Essentially, in the few times when anyone is injured as a result of this supposedly violent uprising that Robin leads, or (later on) dies as an indirect result of this group's actions, these events are very overtly presented to the reader as having happened not because of anything that Robin, Victoire, or any of their followers have done. Instead, the devastation that the translators' strike brings about, when it emerges in the story, is paradoxically both cited as proof of this movement's efficacy, and also attributed to the malicious actions of the novel's perpetually unseen antagonists as they work to undermine Robin's revolution from the sidelines.

This results in the violence that Robin claims to be engaging in being artificially sanitized in a way that removes any potential responsibility on his part, and flattens what could otherwise have been a much more nuanced story. As all of British society grinds to a halt because of this translators' revolution, and Robin and Victoire's own followers nervously debate the ethics of their supposed use of violence to achieve their goals, there's no mention of the simple fact that despite claiming to be actively partaking in a violent revolution, no one in this movement is doing anything more severe than sitting quietly in a room in a tower while refusing to do research which benefits colonialism. Is this really what constitutes a violent act?

Had there been even just one moment in which Robin paused to consider the meaning of the word violence, and to ruminate on what it is that he personally feels that this word signifies, then this would at least have established an ethical framework within which his actions could be interpreted. We could, for instance, have had a scene in which Robin and Victoire debate whether or not they think social change occurring outside of existing institutions of power is inherently violent. Alternately, we could have had a scene in which the characters referenced the novel's earlier exploration of language and word etymology by discussing the root meaning of the word violence itself, and debate whether or not that meaning has to refer specifically to the infliction of physical harm on another person, or instead a more abstract disruption of the status quo.

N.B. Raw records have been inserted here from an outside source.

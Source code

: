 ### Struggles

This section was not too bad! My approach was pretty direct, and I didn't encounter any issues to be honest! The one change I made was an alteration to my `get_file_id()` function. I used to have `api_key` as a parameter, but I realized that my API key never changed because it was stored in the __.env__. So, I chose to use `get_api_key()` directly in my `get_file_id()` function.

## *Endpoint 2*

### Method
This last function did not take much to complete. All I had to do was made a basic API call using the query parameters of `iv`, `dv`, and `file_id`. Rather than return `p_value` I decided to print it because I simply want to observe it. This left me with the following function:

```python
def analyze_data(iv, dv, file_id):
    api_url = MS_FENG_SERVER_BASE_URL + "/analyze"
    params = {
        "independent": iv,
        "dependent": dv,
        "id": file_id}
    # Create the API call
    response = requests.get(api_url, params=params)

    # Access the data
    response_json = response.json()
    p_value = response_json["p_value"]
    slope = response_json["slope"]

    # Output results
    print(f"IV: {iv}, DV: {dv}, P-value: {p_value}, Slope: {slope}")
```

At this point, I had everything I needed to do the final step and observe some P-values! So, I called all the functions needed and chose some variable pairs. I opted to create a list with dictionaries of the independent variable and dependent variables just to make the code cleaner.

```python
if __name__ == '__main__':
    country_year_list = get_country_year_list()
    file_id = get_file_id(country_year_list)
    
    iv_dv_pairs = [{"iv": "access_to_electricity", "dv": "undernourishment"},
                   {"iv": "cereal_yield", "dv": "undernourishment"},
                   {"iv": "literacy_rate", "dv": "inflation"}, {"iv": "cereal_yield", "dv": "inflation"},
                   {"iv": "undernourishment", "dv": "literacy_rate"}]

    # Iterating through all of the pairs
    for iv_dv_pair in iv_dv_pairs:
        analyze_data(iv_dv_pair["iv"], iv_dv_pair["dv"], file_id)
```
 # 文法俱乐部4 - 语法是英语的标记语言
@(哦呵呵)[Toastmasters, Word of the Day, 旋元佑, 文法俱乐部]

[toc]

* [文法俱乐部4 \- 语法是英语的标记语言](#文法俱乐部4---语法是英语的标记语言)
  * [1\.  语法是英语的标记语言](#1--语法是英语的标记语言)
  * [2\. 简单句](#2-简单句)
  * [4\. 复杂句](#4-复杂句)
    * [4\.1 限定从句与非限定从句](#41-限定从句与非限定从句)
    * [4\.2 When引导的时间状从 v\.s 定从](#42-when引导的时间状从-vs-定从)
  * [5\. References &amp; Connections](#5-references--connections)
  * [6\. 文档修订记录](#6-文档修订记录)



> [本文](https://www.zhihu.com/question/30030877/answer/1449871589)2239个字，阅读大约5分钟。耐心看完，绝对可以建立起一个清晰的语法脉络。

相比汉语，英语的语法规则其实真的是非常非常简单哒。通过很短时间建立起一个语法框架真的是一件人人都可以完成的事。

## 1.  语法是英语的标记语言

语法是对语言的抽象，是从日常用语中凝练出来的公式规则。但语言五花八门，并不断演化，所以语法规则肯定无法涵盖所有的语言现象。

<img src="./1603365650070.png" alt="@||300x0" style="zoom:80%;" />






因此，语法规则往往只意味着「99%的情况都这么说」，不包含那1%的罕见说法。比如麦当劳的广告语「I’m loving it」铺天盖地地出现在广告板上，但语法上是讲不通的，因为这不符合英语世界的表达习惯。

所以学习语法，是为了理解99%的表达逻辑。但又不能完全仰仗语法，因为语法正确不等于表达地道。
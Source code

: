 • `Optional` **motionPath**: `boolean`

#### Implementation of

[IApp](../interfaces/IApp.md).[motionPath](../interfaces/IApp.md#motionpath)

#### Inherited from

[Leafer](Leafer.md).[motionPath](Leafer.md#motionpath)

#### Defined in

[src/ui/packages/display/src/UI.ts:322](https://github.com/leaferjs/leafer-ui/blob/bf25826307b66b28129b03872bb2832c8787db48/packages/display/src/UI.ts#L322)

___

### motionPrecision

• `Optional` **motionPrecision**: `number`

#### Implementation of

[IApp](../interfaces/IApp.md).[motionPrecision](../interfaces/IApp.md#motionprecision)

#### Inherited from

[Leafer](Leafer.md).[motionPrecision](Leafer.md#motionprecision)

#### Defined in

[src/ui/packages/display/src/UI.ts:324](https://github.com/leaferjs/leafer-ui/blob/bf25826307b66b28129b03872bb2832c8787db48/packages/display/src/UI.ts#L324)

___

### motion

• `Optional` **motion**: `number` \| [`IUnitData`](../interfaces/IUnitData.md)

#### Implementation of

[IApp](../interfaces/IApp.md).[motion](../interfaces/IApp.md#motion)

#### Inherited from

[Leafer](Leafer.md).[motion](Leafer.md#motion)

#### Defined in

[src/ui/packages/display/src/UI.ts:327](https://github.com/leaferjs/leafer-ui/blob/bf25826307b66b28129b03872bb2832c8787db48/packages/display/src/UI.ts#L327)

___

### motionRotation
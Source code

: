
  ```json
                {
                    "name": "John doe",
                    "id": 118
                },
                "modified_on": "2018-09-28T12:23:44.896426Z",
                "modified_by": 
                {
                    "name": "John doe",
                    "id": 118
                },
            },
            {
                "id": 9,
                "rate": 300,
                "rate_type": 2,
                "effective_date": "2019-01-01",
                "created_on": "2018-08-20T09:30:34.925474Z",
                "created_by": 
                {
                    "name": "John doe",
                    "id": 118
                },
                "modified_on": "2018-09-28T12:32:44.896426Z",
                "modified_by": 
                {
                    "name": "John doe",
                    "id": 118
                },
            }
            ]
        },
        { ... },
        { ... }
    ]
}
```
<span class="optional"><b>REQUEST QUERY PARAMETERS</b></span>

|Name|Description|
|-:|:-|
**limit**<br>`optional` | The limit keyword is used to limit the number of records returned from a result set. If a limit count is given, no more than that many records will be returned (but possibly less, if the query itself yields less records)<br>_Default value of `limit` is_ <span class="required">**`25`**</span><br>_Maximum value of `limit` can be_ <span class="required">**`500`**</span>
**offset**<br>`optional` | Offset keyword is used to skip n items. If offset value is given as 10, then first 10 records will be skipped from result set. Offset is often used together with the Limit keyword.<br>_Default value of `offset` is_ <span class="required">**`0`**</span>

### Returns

Instead, Kuang seems to assume (ironically) that the word violence itself does not require any further clarification, even when the story is actively proving otherwise.

Some Final Thoughts

I do want to end by saying that there was a lot that I loved about Babel. Despite the issues I had with the book's ending, the novel's final pages do eventually return to the themes surrounding language and translation that had initially animated the story. Kuang's final image in particular is the perfect encapsulation of the book's initial exploration of translation and cultural appropriation, with the entirety of this story concluding via a moment wherein Victoire, in flashback, casually mentions a phrase in her first language, and then seemingly refuses to explain this phrase's meaning when asked.

With this scene, Kuang ends the book itself almost by turning directly to her readers, and asking us to sit with the feeling of ambiguity that can come from allowing people agency over their own language and knowledge. More than anything else, it's this feeling of ambiguity (and Kuang's skillful examination of where it comes from), that the best aspects of Babel's story embody.

Had the entirety of the novel fully dedicated itself to exploring these themes, then I think this would easily represent the best story I have read this year. My problem is just that while one half of Babel is fascinating due to its dramatization of the power dynamics that can exist within acts of translation, the book falters in its final chapters when it strives to warp itself into a rushed exploration of an ethical dilemma whose underlying conflict is not supported by the story itself.

There's an amazing work existing within Babel's pages, it's just that, like the meaning expressed by the two words of a silver-working match-pair, that's a story which Babel leaves only half-told.